**Problem to work on**
All lines of the entries with "textbf" in them must be listed.

Dataset entries
============================================================
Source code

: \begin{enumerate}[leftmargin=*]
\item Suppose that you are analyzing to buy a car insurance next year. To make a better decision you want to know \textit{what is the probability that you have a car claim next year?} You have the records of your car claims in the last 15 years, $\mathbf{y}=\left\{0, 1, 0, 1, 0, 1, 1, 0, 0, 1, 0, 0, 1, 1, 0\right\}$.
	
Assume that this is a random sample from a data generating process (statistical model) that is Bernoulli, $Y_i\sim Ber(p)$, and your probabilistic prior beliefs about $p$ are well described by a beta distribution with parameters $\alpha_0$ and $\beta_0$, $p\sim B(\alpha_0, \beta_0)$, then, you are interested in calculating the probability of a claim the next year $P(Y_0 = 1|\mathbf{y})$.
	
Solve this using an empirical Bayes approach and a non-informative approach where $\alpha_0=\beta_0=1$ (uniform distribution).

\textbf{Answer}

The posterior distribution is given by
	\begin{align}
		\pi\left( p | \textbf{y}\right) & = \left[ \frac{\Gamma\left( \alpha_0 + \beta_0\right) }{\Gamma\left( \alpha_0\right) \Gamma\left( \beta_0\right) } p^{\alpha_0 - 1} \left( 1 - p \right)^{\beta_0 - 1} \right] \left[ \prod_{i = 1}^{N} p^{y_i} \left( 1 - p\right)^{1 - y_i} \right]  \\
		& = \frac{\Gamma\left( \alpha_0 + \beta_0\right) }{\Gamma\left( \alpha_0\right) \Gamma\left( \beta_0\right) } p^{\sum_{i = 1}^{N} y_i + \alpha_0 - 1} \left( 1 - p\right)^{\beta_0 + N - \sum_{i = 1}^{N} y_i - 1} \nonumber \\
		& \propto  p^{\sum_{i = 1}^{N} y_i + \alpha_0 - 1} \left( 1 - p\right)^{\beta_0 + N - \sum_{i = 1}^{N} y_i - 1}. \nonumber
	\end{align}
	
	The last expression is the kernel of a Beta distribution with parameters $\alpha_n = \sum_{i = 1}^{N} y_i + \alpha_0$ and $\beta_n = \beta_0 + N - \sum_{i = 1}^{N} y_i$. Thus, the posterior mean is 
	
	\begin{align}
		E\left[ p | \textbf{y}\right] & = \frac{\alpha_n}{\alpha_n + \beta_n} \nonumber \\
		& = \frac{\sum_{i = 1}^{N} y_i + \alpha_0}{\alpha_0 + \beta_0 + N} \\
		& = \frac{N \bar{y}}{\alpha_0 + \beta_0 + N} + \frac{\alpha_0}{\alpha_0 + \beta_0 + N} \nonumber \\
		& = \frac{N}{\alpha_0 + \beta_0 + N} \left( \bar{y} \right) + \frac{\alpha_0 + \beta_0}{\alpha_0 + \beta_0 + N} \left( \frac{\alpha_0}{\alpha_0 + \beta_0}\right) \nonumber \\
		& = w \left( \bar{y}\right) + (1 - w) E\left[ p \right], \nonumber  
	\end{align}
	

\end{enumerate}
============================================================
**Solution**
\textbf{Answer}
		\pi\left( p | \textbf{y}\right) & = \left[ \frac{\Gamma\left( \alpha_0 + \beta_0\right) }{\Gamma\left( \alpha_0\right) \Gamma\left( \beta_0\right) } p^{\alpha_0 - 1} \left( 1 - p \right)^{\beta_0 - 1} \right] \left[ \prod_{i = 1}^{N} p^{y_i} \left( 1 - p\right)^{1 - y_i} \right]  \\
		E\left[ p | \textbf{y}\right] & = \frac{\alpha_n}{\alpha_n + \beta_n} \nonumber \\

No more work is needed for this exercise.